Выбрать главу

— Как — что? Не понимаешь?

— Нет, не понимаю…

— А говоришь, отличник… Потом все дойдет…

Выходя, Тимохин услышал вслед:

— Такого бы дебила в Чечню… Жаль, что еще молод…

А тем временем в чеченских предгорьях уже полыхала война.

Вскоре Тимохин узнал, что в городе остались его сокурсник, двоечник, сынок директора мясокомбината, и еще один гуляка — тот обрезал яблони на даче Седова. Кстати, он презрительно называл кадровика Седой. Почему Седой? В шевелюру кадровика еще не затесался ни один белый волосок.

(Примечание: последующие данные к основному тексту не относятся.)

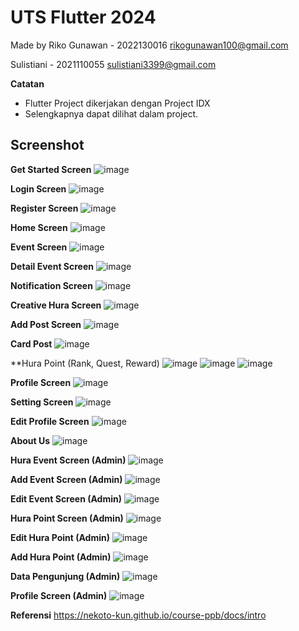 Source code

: # UTS Flutter 2024

Made by Riko Gunawan - 2022130016
rikogunawan100@gmail.com

Sulistiani - 2021110055 
sulistiani3399@gmail.com

**Catatan**

- Flutter Project dikerjakan dengan Project IDX
- Selengkapnya dapat dilihat dalam project.

## Screenshot
**Get Started Screen**
![image](https://github.com/user-attachments/assets/9b435803-c138-4807-ac13-ed00cd78beea)

**Login Screen**
![image](https://github.com/user-attachments/assets/e306c41d-180b-434f-b52b-96269c1c44e7)

**Register Screen**
![image](https://github.com/user-attachments/assets/9dafa544-d30d-4f07-a6a8-93db24336597)

**Home Screen**
![image](https://github.com/user-attachments/assets/f1fc84c6-b247-4dd9-804e-ef8a7f9cb46d)

**Event Screen**
![image](https://github.com/user-attachments/assets/cffb513d-5126-4b8d-b507-63471218b79e)

**Detail Event Screen**
![image](https://github.com/user-attachments/assets/7221dcab-cff0-49bc-ba12-acc174a9da88)

**Notification Screen**
![image](https://github.com/user-attachments/assets/847fb34a-a8bd-4288-8e43-21182f2bfc7e)

**Creative Hura Screen**
![image](https://github.com/user-attachments/assets/83dd452e-b679-4978-9a0c-283271106659)

**Add Post Screen**
![image](https://github.com/user-attachments/assets/6c9d09c7-c788-4c0d-8342-913c83c3e67a)

**Card Post**
![image](https://github.com/user-attachments/assets/6f9865fa-3129-4277-936b-6e0928274029)

**Hura Point (Rank, Quest, Reward)
![image](https://github.com/user-attachments/assets/d1bed7aa-7920-40b2-b910-53908fd1d3b5)
![image](https://github.com/user-attachments/assets/a4c381d8-1ac8-49a5-96eb-ec10df27dcbf)
![image](https://github.com/user-attachments/assets/ac9ef933-44c9-473c-9c68-6876eff99f02)

**Profile Screen**
![image](https://github.com/user-attachments/assets/63c656c2-4daf-4e14-b66a-fa6ce72ca849)

**Setting Screen**
![image](https://github.com/user-attachments/assets/38182fdd-ae9e-4f5f-8ef8-d3ccfcf0140b)

**Edit Profile Screen**
![image](https://github.com/user-attachments/assets/9cc3da4e-c94a-4692-842f-be46a71966b5)

**About Us**
![image](https://github.com/user-attachments/assets/13a031e9-7265-4f81-ba10-65402bd89683)

**Hura Event Screen (Admin)**
![image](https://github.com/user-attachments/assets/86b25742-b247-41d9-b410-6404f95b5c3b)

**Add Event Screen (Admin)**
![image](https://github.com/user-attachments/assets/c1ded1b0-56ee-48f1-b938-1330d5e35210)

**Edit Event Screen (Admin)**
![image](https://github.com/user-attachments/assets/ef2148ac-077a-4633-9386-067007bda6ff)

**Hura Point Screen (Admin)**
![image](https://github.com/user-attachments/assets/088f7dcc-dc40-426b-a734-4c7e156c927e)

**Edit Hura Point (Admin)**
![image](https://github.com/user-attachments/assets/fe6d389a-f73a-4c29-a3d0-33091767deb2)

**Add Hura Point (Admin)**
![image](https://github.com/user-attachments/assets/01313c7c-7bcd-4325-a944-d83ebe8f3d0a)

**Data Pengunjung (Admin)**
![image](https://github.com/user-attachments/assets/38b76b10-c794-46a9-837a-2f77ac9c3cce)

**Profile Screen (Admin)**
![image](https://github.com/user-attachments/assets/566888a4-3d2a-4672-81d0-214922e63803)


**Referensi**
https://nekoto-kun.github.io/course-ppb/docs/intro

Да, не учили Илью Тимохина правде-матке милицейской жизни, в чем собака зарыта. Скольких бед бы избежал безусый лейтенант, если бы…

Люба успокоила:

— Не огорчайся… Все с чего-то начинали… Моя мать живет рядом — не надо будет квартиру снимать…

И Тимохин приступил к исполнению обязанностей следователя в сельском райотделе.

Их поселок спрятался в рощах на берегу замирающей от слабого течения реки, в которой когда-то спиннингами ловили рыбу, а теперь ее переходили вброд. Казалось, живи в этой глуши и не думай, что где-то есть миллионные города, где никогда не услышишь крика петухов и лаянья собак за каждым забором. Тем более что мать Любы оказалась на редкость гостеприимной женщиной.

Илья никак не мог и предположить, что его очень настороженно примут в милицейском коллективе. Он не выпивал, не курил, а тут пили все подряд. И новенький сотрудник выглядел белой вороной. Усердие Тимохина тоже сыграло с ним злую шутку: его днем и ночью посылали на выезды, вне очереди ставили в наряды. Ему словно давали понять: ты молодой, да к тому же чужак, вот и паши.

Ни с того ни сего налетал прокурор.

Что ни совещание, то:

— Вот проверил дела у Тимохина… Кража коровы… Шаляй-валяй, как осмотрено место происшествия… Я выехал и обнаружил корыто с отрубями…

«При чем здесь корыто с отрубями», — подмывало спросить лейтенанта.

— А угон комбайна! Почему след протектора не описал?

— Так комбайн сразу нашли! — не выдержал Тимохин.

— Вот! И огрызается… Кровь горячая… Таких надо воспитывать…

И вспоминали молодого сотрудника на каждом собрании, на каждой оперативке, песочили, словно кутенка носом в отхожее место тыкали.

Люба видела, как осунулся муж.

Сначала плакала:

— Куда нам переезжать… Мы только устроились…

А потом сказала:

— Мой отец пил… Но чтобы запил и ты, не позволю…

Пока его окончательно не смешали с грязью, Тимохин поехал искать себе место в других отделах. Но сельские начальники словно сговорились: никто не брал молодого специалиста. Видимо, узнали про склонность лейтенанта работать, а не пьянствовать, и не хотели, чтобы и у них в подразделениях поселилось нечто чуждое.

Так ноги привели Тимохина в город. Милиционеров было с избытком. В селе их работа считалась привлекательной: не надо, как пахарю, вставать ни свет ни заря, по колено в грязи месить чернозем, падать с ног при закате. Сиди в кабинете и решай судьбы земляков. Чем не работенка? В городе же все обстояло иначе: к милицейской службе относились с недоверием, и здесь постоянно ощущался некомплект.

В городском отделе за Тимохина уцепились.

— Беру! — сказал первый же начальник.

«Службист, — подумал Илья, оглядывая полковника в кителе, непривычном для милиционеров галифе и сапогах. — Но ничего. Куда мне еще деться».

Но чтобы перевестись в городской отдел, пришлось снова столкнуться с Седовым.

— Вот мой рапорт на перевод, — положил лист на стол майору.

— Что же ты начинаешь жизнь с залетов…

— Каких залетов?

— Не прижился…

Тимохин хотел рассказать, в чем причина его ухода, но промолчал.

— Ладно, пусть лежит… Подумаю, — майор прихлопнул рапорт рукой. — Не можешь ты барьеры брать! Скакун из тебя никудышный.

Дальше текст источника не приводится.